- Opening Delimiter -
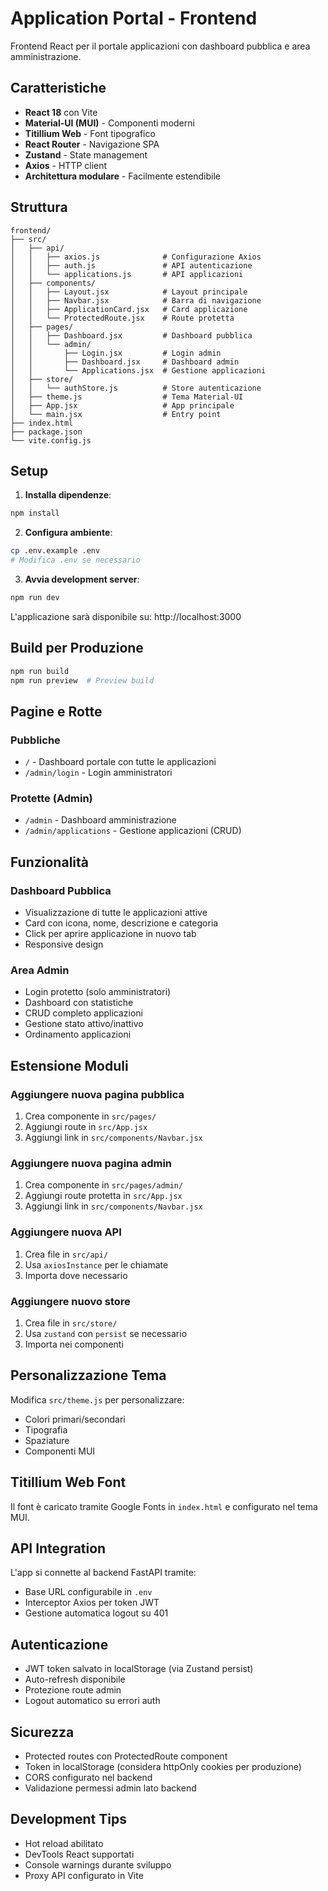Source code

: # Application Portal - Frontend

Frontend React per il portale applicazioni con dashboard pubblica e area amministrazione.

## Caratteristiche

- **React 18** con Vite
- **Material-UI (MUI)** - Componenti moderni
- **Titillium Web** - Font tipografico
- **React Router** - Navigazione SPA
- **Zustand** - State management
- **Axios** - HTTP client
- **Architettura modulare** - Facilmente estendibile

## Struttura

```
frontend/
├── src/
│   ├── api/
│   │   ├── axios.js              # Configurazione Axios
│   │   ├── auth.js               # API autenticazione
│   │   └── applications.js       # API applicazioni
│   ├── components/
│   │   ├── Layout.jsx            # Layout principale
│   │   ├── Navbar.jsx            # Barra di navigazione
│   │   ├── ApplicationCard.jsx   # Card applicazione
│   │   └── ProtectedRoute.jsx    # Route protetta
│   ├── pages/
│   │   ├── Dashboard.jsx         # Dashboard pubblica
│   │   └── admin/
│   │       ├── Login.jsx         # Login admin
│   │       ├── Dashboard.jsx     # Dashboard admin
│   │       └── Applications.jsx  # Gestione applicazioni
│   ├── store/
│   │   └── authStore.js          # Store autenticazione
│   ├── theme.js                  # Tema Material-UI
│   ├── App.jsx                   # App principale
│   └── main.jsx                  # Entry point
├── index.html
├── package.json
└── vite.config.js
```

## Setup

1. **Installa dipendenze**:
```bash
npm install
```

2. **Configura ambiente**:
```bash
cp .env.example .env
# Modifica .env se necessario
```

3. **Avvia development server**:
```bash
npm run dev
```

L'applicazione sarà disponibile su: http://localhost:3000

## Build per Produzione

```bash
npm run build
npm run preview  # Preview build
```

## Pagine e Rotte

### Pubbliche
- `/` - Dashboard portale con tutte le applicazioni
- `/admin/login` - Login amministratori

### Protette (Admin)
- `/admin` - Dashboard amministrazione
- `/admin/applications` - Gestione applicazioni (CRUD)

## Funzionalità

### Dashboard Pubblica
- Visualizzazione di tutte le applicazioni attive
- Card con icona, nome, descrizione e categoria
- Click per aprire applicazione in nuovo tab
- Responsive design

### Area Admin
- Login protetto (solo amministratori)
- Dashboard con statistiche
- CRUD completo applicazioni
- Gestione stato attivo/inattivo
- Ordinamento applicazioni

## Estensione Moduli

### Aggiungere nuova pagina pubblica
1. Crea componente in `src/pages/`
2. Aggiungi route in `src/App.jsx`
3. Aggiungi link in `src/components/Navbar.jsx`

### Aggiungere nuova pagina admin
1. Crea componente in `src/pages/admin/`
2. Aggiungi route protetta in `src/App.jsx`
3. Aggiungi link in `src/components/Navbar.jsx`

### Aggiungere nuova API
1. Crea file in `src/api/`
2. Usa `axiosInstance` per le chiamate
3. Importa dove necessario

### Aggiungere nuovo store
1. Crea file in `src/store/`
2. Usa `zustand` con `persist` se necessario
3. Importa nei componenti

## Personalizzazione Tema

Modifica `src/theme.js` per personalizzare:
- Colori primari/secondari
- Tipografia
- Spaziature
- Componenti MUI

## Titillium Web Font

Il font è caricato tramite Google Fonts in `index.html` e configurato nel tema MUI.

## API Integration

L'app si connette al backend FastAPI tramite:
- Base URL configurabile in `.env`
- Interceptor Axios per token JWT
- Gestione automatica logout su 401

## Autenticazione

- JWT token salvato in localStorage (via Zustand persist)
- Auto-refresh disponibile
- Protezione route admin
- Logout automatico su errori auth

## Sicurezza

- Protected routes con ProtectedRoute component
- Token in localStorage (considera httpOnly cookies per produzione)
- CORS configurato nel backend
- Validazione permessi admin lato backend

## Development Tips

- Hot reload abilitato
- DevTools React supportati
- Console warnings durante sviluppo
- Proxy API configurato in Vite
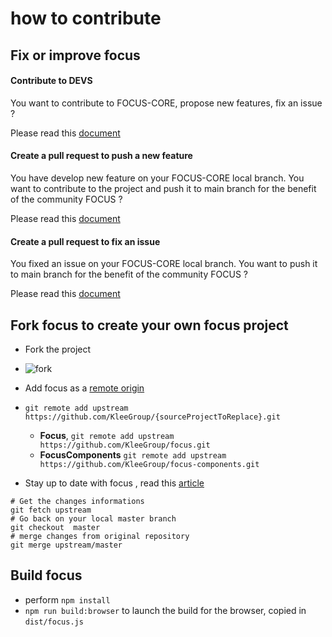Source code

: # how to contribute



## Fix or improve focus


#### Contribute to DEVS

You want to contribute to FOCUS-CORE, propose new features, fix an issue ?

Please read this [document](https://github.com/KleeGroup/focus-docs/tree/master/contribute/CONTRIBUTE_TO_DEV.md)

#### Create a pull request to push a new feature

You have develop new feature on your FOCUS-CORE local branch. You want to contribute to the project and push it to main branch for the benefit of the community FOCUS ?

Please read this [document](https://github.com/KleeGroup/focus-docs/tree/master/contribute/PR_FEATURE_TEMPLATE.md)

#### Create a pull request to fix an issue

You fixed an issue on your FOCUS-CORE local branch. You want to push it to main branch for the benefit of the community FOCUS ?

Please read this [document](https://github.com/KleeGroup/focus-docs/tree/master/contribute/PR_FIX_TEMPLATE.md)


## Fork focus to create your own focus project
- Fork the project
- ![fork](https://cloud.githubusercontent.com/assets/286966/9465819/2e2fda74-4b30-11e5-9311-3838cbdc07db.png)
- Add focus as a [remote origin](https://help.github.com/articles/configuring-a-remote-for-a-fork/)
- `git remote add upstream https://github.com/KleeGroup/{sourceProjectToReplace}.git` <br />
  - **Focus**, `git remote add upstream https://github.com/KleeGroup/focus.git`
  - **FocusComponents** `git remote add upstream https://github.com/KleeGroup/focus-components.git`

- Stay up to date with focus , read this [article](https://help.github.com/articles/syncing-a-fork/)
```
# Get the changes informations
git fetch upstream
# Go back on your local master branch
git checkout  master
# merge changes from original repository
git merge upstream/master
```

## Build focus
- perform `npm install`
- `npm run build:browser` to launch the build for the browser, copied in `dist/focus.js`
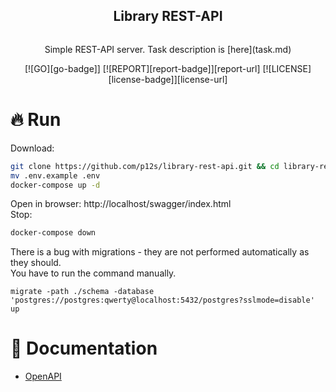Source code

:<div align="center">
  <article style="display: flex; flex-direction: column; align-items: center; justify-content: center;">
    <h1 style="width: 100%; text-align: center;">Library REST-API</h1>
    <p>
      Simple REST-API server. Task description is [here](task.md)
    </p>
  </article>
</div>

<div align="center">
  [![GO][go-badge]] [![REPORT][report-badge]][report-url] [![LICENSE][license-badge]][license-url]
  
  [license-badge]: https://img.shields.io/npm/l/@douyinfe/semi-ui
  [license-url]: https://github.com/p12s/library-rest-api/blob/master/LICENSE
  
  [go-badge]: https://img.shields.io/github/go-mod/go-version/p12s/library-rest-api?style=plastic
  
  [report-badge]: https://goreportcard.com/badge/github.com/p12s/library-rest-api
  [report-url]: https://goreportcard.com/report/github.com/p12s/library-rest-api
</div>

# 🔥 Run
Download:
```sh
git clone https://github.com/p12s/library-rest-api.git && cd library-rest-api
mv .env.example .env
docker-compose up -d
```
Open in browser: http://localhost/swagger/index.html  
Stop:  
```sh
docker-compose down
```

There is a bug with migrations - they are not performed automatically as they should.  
You have to run the command manually.
```
migrate -path ./schema -database 'postgres://postgres:qwerty@localhost:5432/postgres?sslmode=disable' up
```

# 📌 Documentation
* [OpenAPI](docs/README.md)
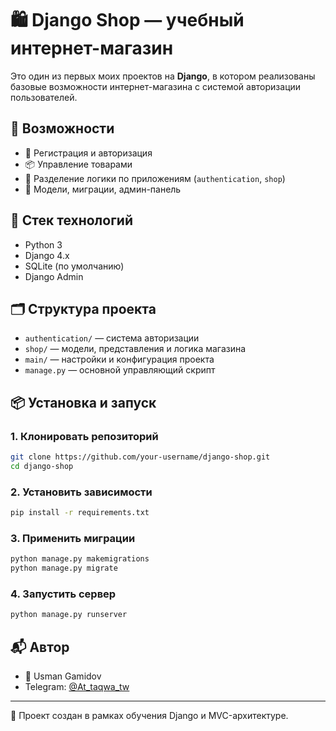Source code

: # 🛍️ Django Shop — учебный интернет-магазин

Это один из первых моих проектов на **Django**, в котором реализованы базовые возможности интернет-магазина с системой авторизации пользователей.

## 🚀 Возможности

- 👤 Регистрация и авторизация
- 📦 Управление товарами
- 🔐 Разделение логики по приложениям (`authentication`, `shop`)
- 🧱 Модели, миграции, админ-панель

## 🧰 Стек технологий

- Python 3
- Django 4.x
- SQLite (по умолчанию)
- Django Admin

## 🗂️ Структура проекта

- `authentication/` — система авторизации
- `shop/` — модели, представления и логика магазина
- `main/` — настройки и конфигурация проекта
- `manage.py` — основной управляющий скрипт

## 📦 Установка и запуск

### 1. Клонировать репозиторий
```bash
git clone https://github.com/your-username/django-shop.git
cd django-shop
```

### 2. Установить зависимости
```bash
pip install -r requirements.txt
```

### 3. Применить миграции
```bash
python manage.py makemigrations
python manage.py migrate
```

### 4. Запустить сервер
```bash
python manage.py runserver
```

## 📬 Автор

- 💼 Usman Gamidov
- Telegram: [@At_taqwa_tw](https://t.me/At_taqwa_tw)

---

🧠 Проект создан в рамках обучения Django и MVC-архитектуре.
- Closing Delimiter -
#### YOUR INSTRUCTIONS
Search the data for "Titillium". Copy every line that has it.

#### REPLY
- **Titillium Web** - Font tipografico
## Titillium Web Font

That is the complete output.